Metabolism is based on rebuilding ATP, the transfer mechanism that lets us use the energy contained in the foods we eat to drive energy-requiring processes in the body. Aerobic (oxygen-dependent) ATP formation predominates most of the time. The two primary fuels used to reform ATP aerobically are carbohydrates and fat. The process involves degrading these ingested macronutrients into two-carbon acetyl groups attached to coenzyme A, thereby forming acetyl CoA, which enters into a series of reactions known as the Krebs Cycle. This sequence modifies acetyl CoA and strips its electrons, allowing the energy of their movement to be harnessed to reform ATP.

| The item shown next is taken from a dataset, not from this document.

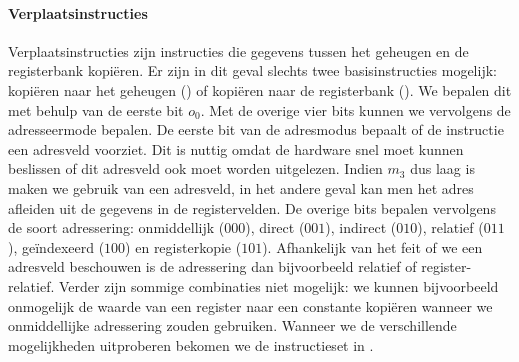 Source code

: \paragraph{Verplaatsinstructies}
Verplaatsinstructies zijn instructies die gegevens tussen het geheugen en de registerbank kopi\"eren. Er zijn in dit geval slechts twee basisinstructies mogelijk: kopi\"eren naar het geheugen () of kopi\"eren naar de registerbank (). We bepalen dit met behulp van de eerste bit $o_0$. Met de overige vier bits kunnen we vervolgens de adresseermode bepalen. De eerste bit van de adresmodus bepaalt of de instructie een adresveld voorziet. Dit is nuttig omdat de hardware snel moet kunnen beslissen of dit adresveld ook moet worden uitgelezen. Indien $m_3$ dus laag is maken we gebruik van een adresveld, in het andere geval kan men het adres afleiden uit de gegevens in de registervelden. De overige bits bepalen vervolgens de soort adressering: onmiddellijk ($000$), direct ($001$), indirect ($010$), relatief ($011$), ge\"indexeerd ($100$) en registerkopie ($101$). Afhankelijk van het feit of we een adresveld beschouwen is de adressering dan bijvoorbeeld relatief of register-relatief. Verder zijn sommige combinaties niet mogelijk: we kunnen bijvoorbeeld onmogelijk de waarde van een register naar een constante kopi\"eren wanneer we onmiddellijke adressering zouden gebruiken. Wanneer we de verschillende mogelijkheden uitproberen bekomen we de instructieset in .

Fat is stored predominantly as triglyceride in adipose tissue situated throughout the body. It's an abundant source of fuel, containing nine calories of potential energy per gram. Our capacity to store this energy-rich substrate is large. Even a lean person has a considerable amount of energy packed away in this easy-to-accommodate form. There are, however, some drawbacks to metabolizing fat. Liberating it from its storage form and transporting it to where it is needed is a complicated process. In this case, the oxygen required to accept the electrons once their energy-transferring duties have been fulfilled is relatively high.
Consequently, when energy need per unit time is elevated, fat metabolism must take a backseat. Feeding acetyl groups liberated from fat or carbohydrate breakdown into the Krebs Cycle is similar to water from two tributaries combining to form a river. Imagine one stream providing a constant trickle of water with a virtually limitless supply. If the other feeder was arid, the small stream would account for 100ñpercent of the river's input and effectively keep it from running dry. But the amount of water traversing the main waterway under those conditions would be negligible, so a dynamo situated downstream would be hard-pressed to generate power.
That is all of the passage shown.